Class action experts have pointed to a ‘significant shift’ in the Competition Appeal Tribunal’s approach to certifying class actions. The level of damages likely to be distributed to class members is now being closely scrutinised at the start of the case, rather than being left until the end, a Bar Council conference on collective redress heard last week.

Last month, in Waterside Class Ltd v Mowi ASA, the CAT declined to certify a claim on behalf of a potential class of 44 million people who had bought Atlantic salmon, the price of which was alleged to have been affected by a cartel. The loss per class member was estimated at £2 to £9 – but the proposed costs budget, including after-the-event insurance, was £21m. The CAT raised concerns over the proportionality of the funding and the distribution model, effectively sending the proposed class representative (PCR) back to the drawing board.

Ben Williams KC, barrister at 4 New Square, told the conference that the Waterside decision built on the earlier case of Gutmann v First MTR South Western Trains Ltd, in which a £25m settlement was agreed but few class members came forward. ‘Take-up was less than 1%, with just under £217,000 distributed – fewer than 7,300 people, out of a class estimated to have been up to 10 million commuters,’ Williams said. ‘So when it came to consider what could fairly be paid to stakeholders [lawyers and funders] in those circumstances, the CAT stated that in view of figures like that, it didn’t regard the case as having been successful – even though it resulted in a £25m settlement.

‘So expect, in the future, far more attention to be paid to potential take-up and to proposals for distribution at the certification stage.’

'If these huge costs and enormous amount of court time were taken up… and the money was not distributed to class members, one could fairly ask, "well, what was this all for?"'

Sir Peter Roth, former CAT president

Waterside may mark a significant shift in the approach to certification, he added: ‘It, and cases like it, serve as a warning that there are limits to so-called “entrepreneurial” class actions. In future, we must assume that there may be a rigorous value-for-money test, and a much more intense focus on the likelihood of successful distribution at an early stage… Similarly, at settlement approval or judgment stage, expect severe pressure on stakeholders if the [result of] proceedings is not truly successful for the class. If the class is shy in coming forward, the stakeholders will get a haircut.’
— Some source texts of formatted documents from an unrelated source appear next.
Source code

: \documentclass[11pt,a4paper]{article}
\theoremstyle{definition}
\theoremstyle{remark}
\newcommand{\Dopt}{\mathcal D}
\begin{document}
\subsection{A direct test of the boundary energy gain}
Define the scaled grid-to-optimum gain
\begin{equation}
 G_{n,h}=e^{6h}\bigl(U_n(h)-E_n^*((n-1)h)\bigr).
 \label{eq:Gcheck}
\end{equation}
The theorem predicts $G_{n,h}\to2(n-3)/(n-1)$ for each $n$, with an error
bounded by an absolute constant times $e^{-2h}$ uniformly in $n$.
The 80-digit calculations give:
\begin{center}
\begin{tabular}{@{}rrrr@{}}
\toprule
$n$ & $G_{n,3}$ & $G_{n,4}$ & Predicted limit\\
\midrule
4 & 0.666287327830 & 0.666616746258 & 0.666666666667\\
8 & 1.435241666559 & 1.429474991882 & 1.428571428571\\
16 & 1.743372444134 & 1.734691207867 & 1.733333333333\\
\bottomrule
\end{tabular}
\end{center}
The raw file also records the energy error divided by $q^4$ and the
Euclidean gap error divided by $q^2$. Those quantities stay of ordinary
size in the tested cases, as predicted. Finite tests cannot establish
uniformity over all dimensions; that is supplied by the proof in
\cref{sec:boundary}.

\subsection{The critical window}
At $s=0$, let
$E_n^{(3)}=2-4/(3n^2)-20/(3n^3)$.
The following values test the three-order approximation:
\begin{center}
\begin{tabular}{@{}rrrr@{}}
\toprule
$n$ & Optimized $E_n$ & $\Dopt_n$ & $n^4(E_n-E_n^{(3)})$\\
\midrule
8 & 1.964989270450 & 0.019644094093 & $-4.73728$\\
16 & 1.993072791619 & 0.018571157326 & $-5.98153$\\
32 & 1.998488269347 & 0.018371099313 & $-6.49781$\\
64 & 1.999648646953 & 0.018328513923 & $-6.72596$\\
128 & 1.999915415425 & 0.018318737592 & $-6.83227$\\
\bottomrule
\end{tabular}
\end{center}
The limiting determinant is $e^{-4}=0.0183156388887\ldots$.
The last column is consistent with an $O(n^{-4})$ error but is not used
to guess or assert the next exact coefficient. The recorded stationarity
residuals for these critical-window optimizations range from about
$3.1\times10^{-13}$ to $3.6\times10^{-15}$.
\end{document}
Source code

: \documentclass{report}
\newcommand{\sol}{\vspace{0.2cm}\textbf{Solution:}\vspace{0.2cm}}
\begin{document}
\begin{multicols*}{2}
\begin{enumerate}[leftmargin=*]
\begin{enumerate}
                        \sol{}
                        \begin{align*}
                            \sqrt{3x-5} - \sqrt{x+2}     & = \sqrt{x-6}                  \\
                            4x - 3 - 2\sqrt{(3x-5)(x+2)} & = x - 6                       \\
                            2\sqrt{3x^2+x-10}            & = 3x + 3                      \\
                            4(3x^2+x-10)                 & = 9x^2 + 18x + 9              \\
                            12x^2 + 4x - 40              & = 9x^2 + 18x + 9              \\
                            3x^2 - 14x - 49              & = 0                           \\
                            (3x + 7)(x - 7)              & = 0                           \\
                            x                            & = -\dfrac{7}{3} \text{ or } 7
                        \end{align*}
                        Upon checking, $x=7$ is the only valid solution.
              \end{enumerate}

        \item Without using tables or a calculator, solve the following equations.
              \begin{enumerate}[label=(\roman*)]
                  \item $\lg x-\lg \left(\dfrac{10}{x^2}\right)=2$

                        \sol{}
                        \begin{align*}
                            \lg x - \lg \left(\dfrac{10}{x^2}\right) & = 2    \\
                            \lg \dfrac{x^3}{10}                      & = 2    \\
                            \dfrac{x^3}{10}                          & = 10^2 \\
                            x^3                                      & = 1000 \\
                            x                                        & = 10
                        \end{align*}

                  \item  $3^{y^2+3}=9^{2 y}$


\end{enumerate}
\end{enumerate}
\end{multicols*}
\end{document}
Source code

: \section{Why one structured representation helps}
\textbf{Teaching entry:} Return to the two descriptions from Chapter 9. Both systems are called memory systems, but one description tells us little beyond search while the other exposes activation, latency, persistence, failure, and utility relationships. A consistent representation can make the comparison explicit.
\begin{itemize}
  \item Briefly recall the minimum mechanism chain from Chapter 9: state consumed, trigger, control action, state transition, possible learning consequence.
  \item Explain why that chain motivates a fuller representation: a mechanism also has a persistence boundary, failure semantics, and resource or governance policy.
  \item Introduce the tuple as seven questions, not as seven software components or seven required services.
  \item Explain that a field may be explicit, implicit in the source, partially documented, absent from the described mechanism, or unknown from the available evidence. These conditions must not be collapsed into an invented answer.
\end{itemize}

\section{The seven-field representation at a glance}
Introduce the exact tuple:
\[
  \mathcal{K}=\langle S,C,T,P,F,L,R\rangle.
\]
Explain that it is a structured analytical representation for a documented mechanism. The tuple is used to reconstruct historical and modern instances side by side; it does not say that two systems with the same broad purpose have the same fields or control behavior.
Sir Peter Roth, a former CAT president, said: ‘I think everyone would agree with the statements that have been made in a number of CAT cases now, that the collective actions regime was not set up to operate for the benefit of lawyers, funders and experts… and the regime would not be achieving its objective if it did not produce redress for class members. If these huge costs and enormous amount of court time were taken up… and the money was not distributed to class members, one could fairly ask, “well, what was this all for?”’.

Williams also highlighted the CAT’s recent focus on the fees charged by class representatives. In Waterside, the CAT criticised the PCR’s proposed hourly rate of £300 per hour, saying class representatives should charge ‘public sector rates’ – while also expecting robust independence and an ability to scrutinise legal costs.

‘There is very understandable concern at how expensive these proceedings are,’ said Williams. ‘This is the most expensive jurisdiction in the world after the USA… [There are] unique costs pressures which have to be reconciled with procedures for mass redress where individual recoveries are very small. But there is a very real danger indeed of destabilising the market and seeing the baby disappear down the plughole.’

Elsewhere at the conference, Jeremy Marshall, chief investment officer at funder Winward, highlighted the cost to the funding industry as it waits for the government to reverse the July 2023 PACCAR ruling.

Meanwhile, Professor Rachael Mulheron KC of Queen Mary University of London examined whether there is a legal basis for legislation to reverse PACCAR to be retrospective in effect – concluding that there is. 

Since PACCAR, some former clients have brought claims against funders in a bid to recover percentage-based fees they had paid to funders in the past, on the basis that the PACCAR ruling means these payments were paid under a mistake of law. 

The time limit to bring such claims runs for six years from the PACCAR judgment, leaving a further three years for claims to surface against funders. ‘This has the potential to be quite vastly uncertain and disruptive to the industry,’ Mulheron warned.